Lawrence V. Phillips, a retired physician, and his wife, Sarah Mae, of Round Hill, Va., hope their gift will help improve public health and economic development in rural Croatia, the southeastern European country that is Lawrence Phillips’s ancestral home.
The couple decided to make the gift after learning that UGA has been providing training and assistance to Croatia for several years through its International Center for Democratic Governance, a unit of the Carl Vinson Institute of Government. UGA’s programs include economic development work with governments in rural Croatian communities and an exchange program with the University of Zagreb.
“This gift rewards more than eight years of hard work helping the University of Zagreb develop an outreach program,” says Art Dunning, UGA’s vice president for public service and outreach. “Outreach is an important role for universities in countries like Croatia that aspire to be part of the European Union.”
Lawrence Phillips was in the private practice of medicine for 50 years in Temple Hill, Md., before retiring in 2004. Trained as a fighter pilot during WWII, Phillips remained a reservist while earning his medical degree under the GI Bill. He continued in the Air Force Reserves as a medical officer, flight surgeon and command surgeon, completing 40 years and nine months of military service and retiring in 1983 with the rank of colonel.
But he knew little about UGA’s work in Croatia until this past summer, when he needed to have an old letter translated.
The letter was written in the early 1900s by a woman from the village of Zaloka where Phillips’s mother, Dora Suljada, was born. Phillips, who is writing a memoir about his life and family, obtained the letter from relatives in Croatia who told him it contained information about his mother.
But the letter was written in Croatian and Phillips couldn’t find a readily available translator.

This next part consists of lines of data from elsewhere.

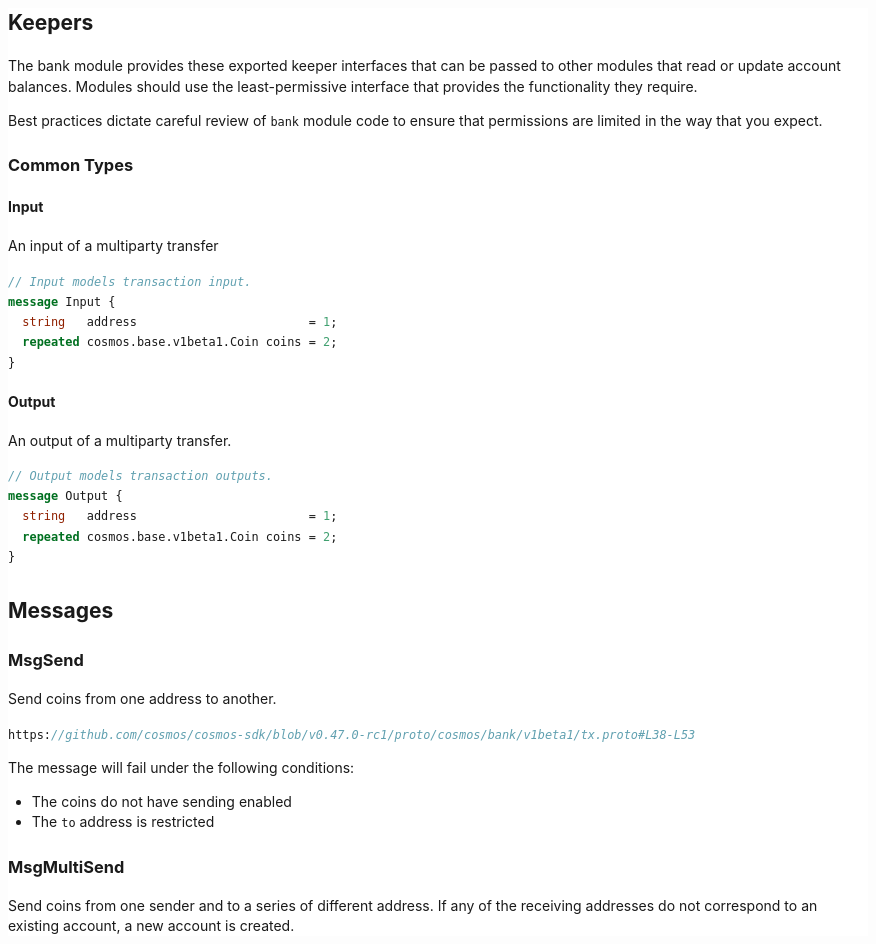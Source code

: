 ## Keepers

The bank module provides these exported keeper interfaces that can be
passed to other modules that read or update account balances. Modules
should use the least-permissive interface that provides the functionality they
require.

Best practices dictate careful review of `bank` module code to ensure that
permissions are limited in the way that you expect.

### Common Types

#### Input

An input of a multiparty transfer

```protobuf
// Input models transaction input.
message Input {
  string   address                        = 1;
  repeated cosmos.base.v1beta1.Coin coins = 2;
}
```

#### Output

An output of a multiparty transfer.

```protobuf
// Output models transaction outputs.
message Output {
  string   address                        = 1;
  repeated cosmos.base.v1beta1.Coin coins = 2;
}
```

## Messages

### MsgSend

Send coins from one address to another.

```protobuf reference
https://github.com/cosmos/cosmos-sdk/blob/v0.47.0-rc1/proto/cosmos/bank/v1beta1/tx.proto#L38-L53
```

The message will fail under the following conditions:

* The coins do not have sending enabled
* The `to` address is restricted

### MsgMultiSend

Send coins from one sender and to a series of different address. If any of the receiving addresses do not correspond to an existing account, a new account is created.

So he asked his daughter, Carol Cotton, a professor of health promotion at UGA, if someone at the university might help.
Using the Internet, Cotton found Rusty Brooks, who coordinates UGA’s Croatian programs. Brooks referred her to Keith Langston, head of the department of Germanic and Slavic languages. Within an hour of receiving the letter from Cotton, Langston faxed her back a translation.
That got her father’s attention, according to Cotton.

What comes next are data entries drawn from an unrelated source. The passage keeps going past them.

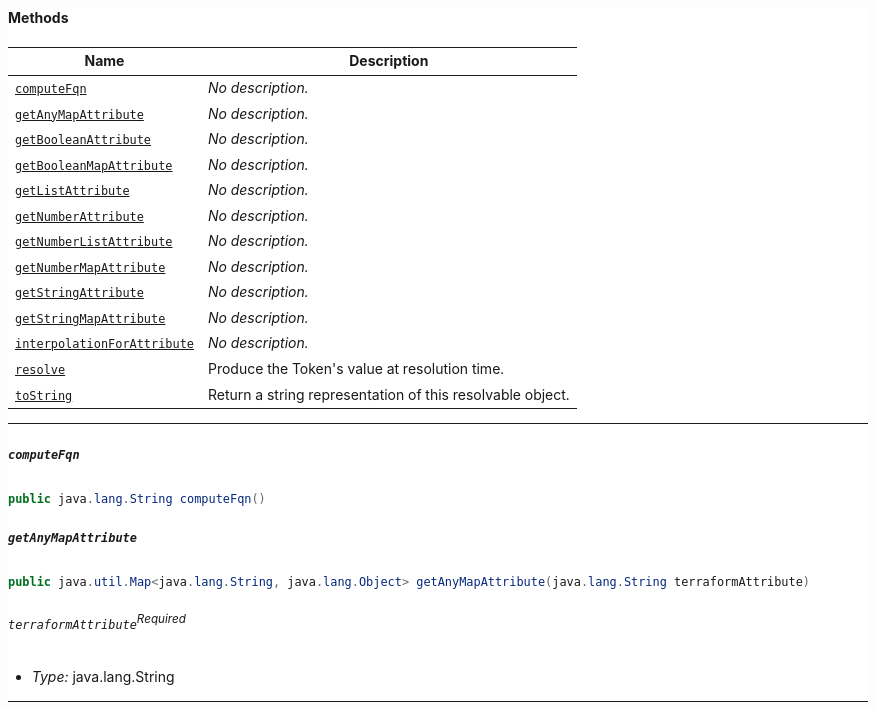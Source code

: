 #### Methods <a name="Methods" id="Methods"></a>

| **Name** | **Description** |
| --- | --- |
| <code><a href="#@cdktf/provider-gitlab.dataGitlabProjectMergeRequest.DataGitlabProjectMergeRequestAssigneesOutputReference.computeFqn">computeFqn</a></code> | *No description.* |
| <code><a href="#@cdktf/provider-gitlab.dataGitlabProjectMergeRequest.DataGitlabProjectMergeRequestAssigneesOutputReference.getAnyMapAttribute">getAnyMapAttribute</a></code> | *No description.* |
| <code><a href="#@cdktf/provider-gitlab.dataGitlabProjectMergeRequest.DataGitlabProjectMergeRequestAssigneesOutputReference.getBooleanAttribute">getBooleanAttribute</a></code> | *No description.* |
| <code><a href="#@cdktf/provider-gitlab.dataGitlabProjectMergeRequest.DataGitlabProjectMergeRequestAssigneesOutputReference.getBooleanMapAttribute">getBooleanMapAttribute</a></code> | *No description.* |
| <code><a href="#@cdktf/provider-gitlab.dataGitlabProjectMergeRequest.DataGitlabProjectMergeRequestAssigneesOutputReference.getListAttribute">getListAttribute</a></code> | *No description.* |
| <code><a href="#@cdktf/provider-gitlab.dataGitlabProjectMergeRequest.DataGitlabProjectMergeRequestAssigneesOutputReference.getNumberAttribute">getNumberAttribute</a></code> | *No description.* |
| <code><a href="#@cdktf/provider-gitlab.dataGitlabProjectMergeRequest.DataGitlabProjectMergeRequestAssigneesOutputReference.getNumberListAttribute">getNumberListAttribute</a></code> | *No description.* |
| <code><a href="#@cdktf/provider-gitlab.dataGitlabProjectMergeRequest.DataGitlabProjectMergeRequestAssigneesOutputReference.getNumberMapAttribute">getNumberMapAttribute</a></code> | *No description.* |
| <code><a href="#@cdktf/provider-gitlab.dataGitlabProjectMergeRequest.DataGitlabProjectMergeRequestAssigneesOutputReference.getStringAttribute">getStringAttribute</a></code> | *No description.* |
| <code><a href="#@cdktf/provider-gitlab.dataGitlabProjectMergeRequest.DataGitlabProjectMergeRequestAssigneesOutputReference.getStringMapAttribute">getStringMapAttribute</a></code> | *No description.* |
| <code><a href="#@cdktf/provider-gitlab.dataGitlabProjectMergeRequest.DataGitlabProjectMergeRequestAssigneesOutputReference.interpolationForAttribute">interpolationForAttribute</a></code> | *No description.* |
| <code><a href="#@cdktf/provider-gitlab.dataGitlabProjectMergeRequest.DataGitlabProjectMergeRequestAssigneesOutputReference.resolve">resolve</a></code> | Produce the Token's value at resolution time. |
| <code><a href="#@cdktf/provider-gitlab.dataGitlabProjectMergeRequest.DataGitlabProjectMergeRequestAssigneesOutputReference.toString">toString</a></code> | Return a string representation of this resolvable object. |

---

##### `computeFqn` <a name="computeFqn" id="@cdktf/provider-gitlab.dataGitlabProjectMergeRequest.DataGitlabProjectMergeRequestAssigneesOutputReference.computeFqn"></a>

```java
public java.lang.String computeFqn()
```

##### `getAnyMapAttribute` <a name="getAnyMapAttribute" id="@cdktf/provider-gitlab.dataGitlabProjectMergeRequest.DataGitlabProjectMergeRequestAssigneesOutputReference.getAnyMapAttribute"></a>

```java
public java.util.Map<java.lang.String, java.lang.Object> getAnyMapAttribute(java.lang.String terraformAttribute)
```

###### `terraformAttribute`<sup>Required</sup> <a name="terraformAttribute" id="@cdktf/provider-gitlab.dataGitlabProjectMergeRequest.DataGitlabProjectMergeRequestAssigneesOutputReference.getAnyMapAttribute.parameter.terraformAttribute"></a>

- *Type:* java.lang.String

---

“My father is a no-nonsense kind of person,” she says. “He worked many years around Washington, D.C., where there are embassies and all kinds of experts, but he couldn’t find anyone who could do this translation quickly and informally. When Keith did it at no charge, on his own time, it made an impression.”
It also prompted Phillips to take a closer look at UGA’s work in Croatia.
“That may be the most expensive Croatian translation in history,” Phillips jokes about the letter. “I looked at the connections between the Vinson Institute and Croatia, and it’s obvious the university has a tremendous interest and emotional involvement in Croatia. Since I’m an MD, and Carol is in health promotion, I thought it would be good to combine public health and rural development work in Croatia, and that’s how this gift will be used.”